Methods: A prospectively maintained bariatric database of 361 patients who underwent primary LSG between January 2009 and December 2012 at the American University of Beirut Medical Center and Makassed General Hospital was reviewed. Data included demographics, preoperative weight, weight at 6 and 12 months postoperatively, and incidence of postoperative symptomatic cholelithiasis.

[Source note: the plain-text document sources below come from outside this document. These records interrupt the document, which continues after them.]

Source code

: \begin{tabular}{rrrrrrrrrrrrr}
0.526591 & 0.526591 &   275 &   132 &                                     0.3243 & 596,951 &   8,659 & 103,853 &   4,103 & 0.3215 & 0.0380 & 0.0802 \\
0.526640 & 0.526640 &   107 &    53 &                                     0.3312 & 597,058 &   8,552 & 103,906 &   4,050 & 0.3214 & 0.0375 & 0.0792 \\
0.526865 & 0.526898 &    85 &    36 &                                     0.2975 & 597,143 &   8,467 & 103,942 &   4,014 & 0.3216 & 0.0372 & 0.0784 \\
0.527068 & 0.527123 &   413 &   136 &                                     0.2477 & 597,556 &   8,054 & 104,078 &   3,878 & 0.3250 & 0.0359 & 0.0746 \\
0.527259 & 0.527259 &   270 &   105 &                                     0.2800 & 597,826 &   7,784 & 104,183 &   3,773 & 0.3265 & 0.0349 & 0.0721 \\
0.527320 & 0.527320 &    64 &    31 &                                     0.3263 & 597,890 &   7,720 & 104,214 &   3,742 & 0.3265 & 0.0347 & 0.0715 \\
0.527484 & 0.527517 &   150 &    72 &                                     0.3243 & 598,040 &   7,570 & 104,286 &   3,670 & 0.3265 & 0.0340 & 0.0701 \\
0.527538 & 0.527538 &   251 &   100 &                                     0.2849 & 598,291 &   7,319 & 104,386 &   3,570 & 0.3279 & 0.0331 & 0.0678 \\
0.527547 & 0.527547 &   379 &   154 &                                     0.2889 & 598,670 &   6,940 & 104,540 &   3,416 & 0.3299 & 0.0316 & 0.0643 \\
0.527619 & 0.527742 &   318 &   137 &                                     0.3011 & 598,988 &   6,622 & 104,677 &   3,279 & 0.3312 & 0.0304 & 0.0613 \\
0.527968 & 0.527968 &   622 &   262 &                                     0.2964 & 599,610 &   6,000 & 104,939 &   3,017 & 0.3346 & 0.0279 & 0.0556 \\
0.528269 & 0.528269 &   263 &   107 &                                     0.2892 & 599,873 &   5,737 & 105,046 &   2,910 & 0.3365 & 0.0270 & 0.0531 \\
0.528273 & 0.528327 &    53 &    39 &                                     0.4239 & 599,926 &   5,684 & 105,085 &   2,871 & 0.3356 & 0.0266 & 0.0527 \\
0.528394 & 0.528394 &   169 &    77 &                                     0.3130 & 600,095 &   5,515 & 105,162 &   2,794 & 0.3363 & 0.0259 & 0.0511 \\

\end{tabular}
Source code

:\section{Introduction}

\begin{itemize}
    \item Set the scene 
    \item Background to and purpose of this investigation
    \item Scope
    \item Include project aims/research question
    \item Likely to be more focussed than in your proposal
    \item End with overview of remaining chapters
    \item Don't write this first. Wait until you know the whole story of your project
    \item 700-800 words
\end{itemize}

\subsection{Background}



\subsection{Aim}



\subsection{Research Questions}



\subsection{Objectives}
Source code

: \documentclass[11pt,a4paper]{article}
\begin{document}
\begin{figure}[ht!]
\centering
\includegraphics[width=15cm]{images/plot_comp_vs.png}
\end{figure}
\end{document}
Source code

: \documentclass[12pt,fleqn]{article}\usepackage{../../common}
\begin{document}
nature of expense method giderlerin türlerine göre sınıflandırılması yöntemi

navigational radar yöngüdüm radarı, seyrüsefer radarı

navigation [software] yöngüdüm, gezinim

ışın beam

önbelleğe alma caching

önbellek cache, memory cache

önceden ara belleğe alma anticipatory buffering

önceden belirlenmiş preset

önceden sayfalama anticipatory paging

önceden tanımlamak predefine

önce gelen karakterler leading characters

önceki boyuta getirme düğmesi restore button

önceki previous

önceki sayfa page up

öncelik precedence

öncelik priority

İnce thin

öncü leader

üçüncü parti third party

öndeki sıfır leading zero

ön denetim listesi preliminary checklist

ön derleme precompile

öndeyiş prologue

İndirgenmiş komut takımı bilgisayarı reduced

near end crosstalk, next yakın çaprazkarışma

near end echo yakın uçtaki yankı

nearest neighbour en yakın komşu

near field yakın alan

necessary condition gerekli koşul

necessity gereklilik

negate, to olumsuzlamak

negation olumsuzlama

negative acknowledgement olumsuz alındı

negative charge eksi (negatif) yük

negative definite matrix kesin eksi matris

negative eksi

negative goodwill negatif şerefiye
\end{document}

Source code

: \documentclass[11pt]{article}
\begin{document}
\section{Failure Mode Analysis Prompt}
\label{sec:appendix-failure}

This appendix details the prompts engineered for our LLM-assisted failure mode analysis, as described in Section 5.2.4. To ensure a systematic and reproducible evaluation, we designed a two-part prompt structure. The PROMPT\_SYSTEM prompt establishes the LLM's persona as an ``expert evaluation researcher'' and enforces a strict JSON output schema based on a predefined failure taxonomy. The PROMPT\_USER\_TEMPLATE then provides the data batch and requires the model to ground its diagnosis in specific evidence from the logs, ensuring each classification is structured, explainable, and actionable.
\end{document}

Results: A total of 319 patients (88.4%) were followed up at 1 year. Twenty-four (7.5%) had symptomatic gallstones and underwent cholecystectomy after LSG. Mean postoperative time for the development of symptomatic gallstones was 426 days (range, 91-1234 days). Patients who developed symptomatic gallstones were significantly younger (29.8 versus 34.8, P = 0.008) but comparable to patients who did not undergo cholecystectomy in terms of other baseline characteristics and weight loss results at 1 year. Out of the obesity-related co-morbidities, hypertension was the only co-morbidity associated with post-LSG cholecystectomy (OR = 3.35, P = 0.036) after multivariate adjustment.

Conclusion: The incidence of symptomatic gallstones requiring cholecystectomy after LSG in our study cohort was higher than that of the general population (7.5%). This incidence does not warrant prophylactic cholecystectomy or routine pre- or postoperative ultrasounds.